Well, this is it. Technically, I’m not even halfway through the series, but this is the last entry that’s actually available in a non-anachronistic media format. In a way, I’m sort of sad to be leaving this franchise prematurely, since at this stage it’s starting to evolve somewhat, reacting to the actors’ aging, the developing comic strip, and audience tastes. Oh well, if on the off chance further Blondie DVDs get released in the future, maybe someday I can revisit the series.
In Blondie Goes to College, Blondie goes to college. This movie makes the cleanest break from early series formula, suggesting later films might go even further. Not only is the paperboy gag MIA, but so is the stalwart pummeled mailman joke. Daisy herself only makes a token appearance. Hell, by now it’s clear that Baby Dumpling has doubled in age, from four to eight, and must serve different functions accordingly. For one, I’m astounded his parents still see fit to call this eight-year-old human being “Baby Dumpling,” which sounds more like a Chinese appetizer than a respectable nickname.

Blondie Goes to College opens at an intercollegiate football game, the Bumstead family watching from the stands. Despite the fact no one is this family has any college affiliation, they are rooting for local university Leighton. Dagwood even manages to catch the extra point football, something that sadly no longer happens. This is enough to get Dagwood to wax poetic about the college experience – he vows that he himself shall be educated, to get a college education. [Repressed snicker.] I find it hard to believe that Dagwood even made it through elementary school, let alone high school.

This out of the way, we can have our regular breakfast table scene. Dagwood and Blondie argue about the efficacy of college, Blondie revealing her own occasional idiocy by declaring “I already know more than I understand.” As a proud believer of certain Aristotelian notions, I firmly believe these people are not college material. Dagwood hollers loudly about that there book learnin’ like what them colleges got, then he storms off for work – surprisingly, this ample opportunity is where the mailman gag would happen, had it not been dropped.

So Blondie goes to Dithers’ office (Dagwood’s probably off fixing a vacuum cleaner or something) to discuss the college problem with him. However, knowing this movie’s title and justifiably wishing to get Dagwood out of his hair, Dithers recommends that both he and Blondie head off to college, to get the “bug” out of their systems. Eh, good enough, we gotta make the transition from suburban sitcom to collegiate comedy painlessly enough.
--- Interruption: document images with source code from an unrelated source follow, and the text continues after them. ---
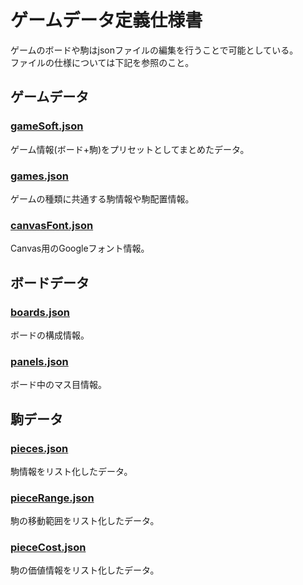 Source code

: # ゲームデータ定義仕様書
ゲームのボードや駒はjsonファイルの編集を行うことで可能としている。  
ファイルの仕様については下記を参照のこと。

## ゲームデータ
### [gameSoft.json](./gameSoft.md)
ゲーム情報(ボード+駒)をプリセットとしてまとめたデータ。

### [games.json](./games.md)
ゲームの種類に共通する駒情報や駒配置情報。

### [canvasFont.json](./canvasFont.md)
Canvas用のGoogleフォント情報。

## ボードデータ
### [boards.json](./boards.md)
ボードの構成情報。

### [panels.json](./panels.md)
ボード中のマス目情報。

## 駒データ
### [pieces.json](./pieces.md)
駒情報をリスト化したデータ。

### [pieceRange.json](./pieceRange.md)
駒の移動範囲をリスト化したデータ。

### [pieceCost.json](./pieceCost.md)
駒の価値情報をリスト化したデータ。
Naturally, Baby Dumpling cannot be around for this kind of plot, so his parents just go and dump him at the Calhoun Military Academy. We will occasionally cut back to Dumpling’s reduced screen time at Calhoun whenever the movie gets bored of its college setting. The joke here, apparently, is to see little kids acting like older soldiers. A priggish, stick-in-the-ass institution like the military, and that’s what they’ve come up with?! Kids? Comic strips are right, the mere presence of children must be inherently humorous to some people.

Driving to campus, Dagwood and Blondie actively plan out the artificial premise for their Leighton adventures. See, they miss their youths (but not their youth – good riddance to Dumpling). So in order to get “the real college experience,” they shall both pretend to be single, then arrange a “meet cute” in the quad. I can see where this is going! They’re both gonna get paired up with this entry’s guest stars, and their marriage will see predictable wear and tear.
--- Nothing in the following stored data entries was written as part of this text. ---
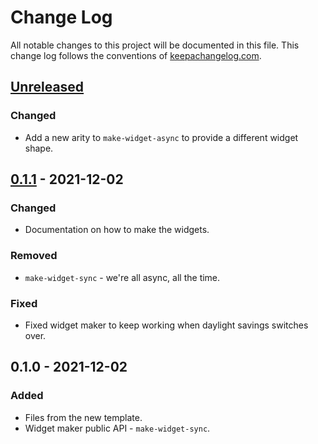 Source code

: # Change Log
All notable changes to this project will be documented in this file. This change log follows the conventions of [keepachangelog.com](http://keepachangelog.com/).

## [Unreleased]
### Changed
- Add a new arity to `make-widget-async` to provide a different widget shape.

## [0.1.1] - 2021-12-02
### Changed
- Documentation on how to make the widgets.

### Removed
- `make-widget-sync` - we're all async, all the time.

### Fixed
- Fixed widget maker to keep working when daylight savings switches over.

## 0.1.0 - 2021-12-02
### Added
- Files from the new template.
- Widget maker public API - `make-widget-sync`.

[Unreleased]: https://sourcehost.site/your-name/day1/compare/0.1.1...HEAD
[0.1.1]: https://sourcehost.site/your-name/day1/compare/0.1.0...0.1.1
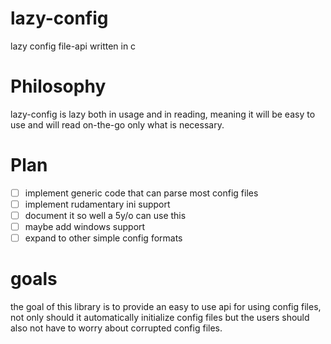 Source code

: # lazy-config
lazy config file-api written in c

# Philosophy

lazy-config is lazy both in usage and in reading, meaning it will be easy to use and will read on-the-go only what is necessary.

# Plan
- [ ] implement generic code that can parse most config files
- [ ] implement rudamentary ini support
- [ ] document it so well a 5y/o can use this
- [ ] maybe add windows support
- [ ] expand to other simple config formats

# goals
the goal of this library is to provide an easy to use api for using config files, not only should it automatically initialize config files but the users should also not have to worry about corrupted config files.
To further arrange this unlikely and improbable scenario, Dagwood keeps good to his unerring incompetence at life, and somehow manages to get himself an apartment he neither needs, wants nor is looking for. He really is the world’s ideal consumer. And this is a male only apartment, lorded over by the most disgustingly paranoid, hateful old landlady I’ve ever seen in the media. Dagwood’s typical stammering prevents him from explaining matters, so he is physically separated from his darling wife. What an idiot.

That’s it for the set up. Now it’s off to college, which appears pretty similar to what was seen in Love Laughs at Andy Hardy. That is, college in the forties was full of males in gay sweaters and pinstriped caps, looking quite the fops. The female coeds, however, have the good sense to dress in schoolgirl outfits that are somehow simultaneously innocent and slutty – women, I salute you. Here we meet ace football champion Rusty Bryant (Larry Parks), commanding his collegiate minions like a proto Van Wilder. He quickly takes note of the attractive Blondie, and – Holy schnikeys!, is that Lloyd Bridges?! Indeed it is a cameo by Lloyd Bridges, prolific star of countless fifties B-movies and Airplane!, looking exactly the same as he did forty years later. And it so happens that Lloyd Bridges is Rusty’s romantic rival, two Hays-approved horndogs who discuss human sexuality entirely in football metaphors. In regards to Blondie, Rusty actually says something about tackling the tight end, and I honestly can’t believe that made it past the censors. Then Rusty approaches Blondie, employing the most brilliant pick up line I’ve ever heard: “Hello.”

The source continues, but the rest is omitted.